Stored items from a collection:

▼

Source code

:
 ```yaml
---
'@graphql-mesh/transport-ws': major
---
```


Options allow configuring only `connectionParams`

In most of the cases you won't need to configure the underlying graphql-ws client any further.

▲

Locate the word "graphql" in the records above, and return each line that has it.

'@graphql-mesh/transport-ws': major
In most of the cases you won't need to configure the underlying graphql-ws client any further.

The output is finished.